It's as though the whole newscast and the people on camera were mass produced in some news factory somewhere and then scattered across the country, taking root at stations everywhere.
If the truth be known, the sets are designed to be eye-catching and the anchors, for the most part, are merely decorative props who move and talk.
Not that there aren't some serious journalists in the business, but they are fewer and fewer – and management really doesn't care. The only things that matter are ratings because they equate to advertisers, which equate to profit. It is a business, after all.
Nothing wrong with that – without profits, there'd be no jobs. What is wrong, however, is that too many stations – radio and television – have forgotten their primary job: Deliver the news to the public. Not surveys, not man-on-the-street interviews, not a close look at how homeless people live, not why Muslims are wonderful people, not why fallen-away Catholics left the Church, not what the first day of school is like in kindergarten.
News is also not regurgitating press releases from organizations with corporate or other motives, not presenting political points of view disguised as being unbiased, not playing favorites with local politicians.
If TV news is bad, radio news is pathetic. Fewer and fewer stations have their own news departments, and even those that do fall victim to the down-and-dirty coverage of stories: Get it done fast, cheap and short.

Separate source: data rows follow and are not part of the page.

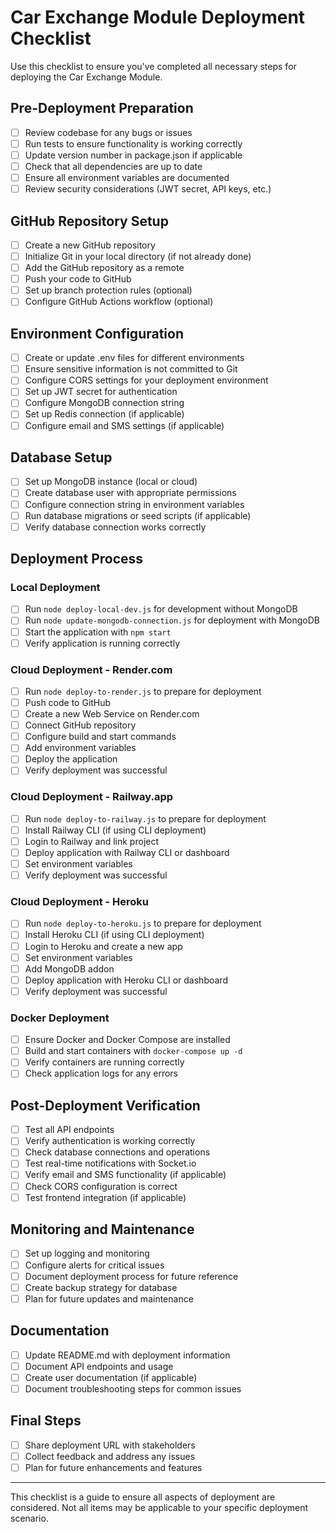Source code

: # Car Exchange Module Deployment Checklist

Use this checklist to ensure you've completed all necessary steps for deploying the Car Exchange Module.

## Pre-Deployment Preparation

- [ ] Review codebase for any bugs or issues
- [ ] Run tests to ensure functionality is working correctly
- [ ] Update version number in package.json if applicable
- [ ] Check that all dependencies are up to date
- [ ] Ensure all environment variables are documented
- [ ] Review security considerations (JWT secret, API keys, etc.)

## GitHub Repository Setup

- [ ] Create a new GitHub repository
- [ ] Initialize Git in your local directory (if not already done)
- [ ] Add the GitHub repository as a remote
- [ ] Push your code to GitHub
- [ ] Set up branch protection rules (optional)
- [ ] Configure GitHub Actions workflow (optional)

## Environment Configuration

- [ ] Create or update .env files for different environments
- [ ] Ensure sensitive information is not committed to Git
- [ ] Configure CORS settings for your deployment environment
- [ ] Set up JWT secret for authentication
- [ ] Configure MongoDB connection string
- [ ] Set up Redis connection (if applicable)
- [ ] Configure email and SMS settings (if applicable)

## Database Setup

- [ ] Set up MongoDB instance (local or cloud)
- [ ] Create database user with appropriate permissions
- [ ] Configure connection string in environment variables
- [ ] Run database migrations or seed scripts (if applicable)
- [ ] Verify database connection works correctly

## Deployment Process

### Local Deployment

- [ ] Run `node deploy-local-dev.js` for development without MongoDB
- [ ] Run `node update-mongodb-connection.js` for deployment with MongoDB
- [ ] Start the application with `npm start`
- [ ] Verify application is running correctly

### Cloud Deployment - Render.com

- [ ] Run `node deploy-to-render.js` to prepare for deployment
- [ ] Push code to GitHub
- [ ] Create a new Web Service on Render.com
- [ ] Connect GitHub repository
- [ ] Configure build and start commands
- [ ] Add environment variables
- [ ] Deploy the application
- [ ] Verify deployment was successful

### Cloud Deployment - Railway.app

- [ ] Run `node deploy-to-railway.js` to prepare for deployment
- [ ] Install Railway CLI (if using CLI deployment)
- [ ] Login to Railway and link project
- [ ] Deploy application with Railway CLI or dashboard
- [ ] Set environment variables
- [ ] Verify deployment was successful

### Cloud Deployment - Heroku

- [ ] Run `node deploy-to-heroku.js` to prepare for deployment
- [ ] Install Heroku CLI (if using CLI deployment)
- [ ] Login to Heroku and create a new app
- [ ] Set environment variables
- [ ] Add MongoDB addon
- [ ] Deploy application with Heroku CLI or dashboard
- [ ] Verify deployment was successful

### Docker Deployment

- [ ] Ensure Docker and Docker Compose are installed
- [ ] Build and start containers with `docker-compose up -d`
- [ ] Verify containers are running correctly
- [ ] Check application logs for any errors

## Post-Deployment Verification

- [ ] Test all API endpoints
- [ ] Verify authentication is working correctly
- [ ] Check database connections and operations
- [ ] Test real-time notifications with Socket.io
- [ ] Verify email and SMS functionality (if applicable)
- [ ] Check CORS configuration is correct
- [ ] Test frontend integration (if applicable)

## Monitoring and Maintenance

- [ ] Set up logging and monitoring
- [ ] Configure alerts for critical issues
- [ ] Document deployment process for future reference
- [ ] Create backup strategy for database
- [ ] Plan for future updates and maintenance

## Documentation

- [ ] Update README.md with deployment information
- [ ] Document API endpoints and usage
- [ ] Create user documentation (if applicable)
- [ ] Document troubleshooting steps for common issues

## Final Steps

- [ ] Share deployment URL with stakeholders
- [ ] Collect feedback and address any issues
- [ ] Plan for future enhancements and features

---

This checklist is a guide to ensure all aspects of deployment are considered. Not all items may be applicable to your specific deployment scenario.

Imagine an assignment to do a story about an issue and it's to be no longer than 40 seconds. That goes on all the time. Ask any reporter, when the boss isn't around!
Do you wonder why lousy politicians get elected? People get brainwashed by the advertising and get virtually no news information.
Somewhere our free press got corrupted, and aside from the Internet and talk radio, the business of news is too much business and not enough news. With that recipe, we all lose.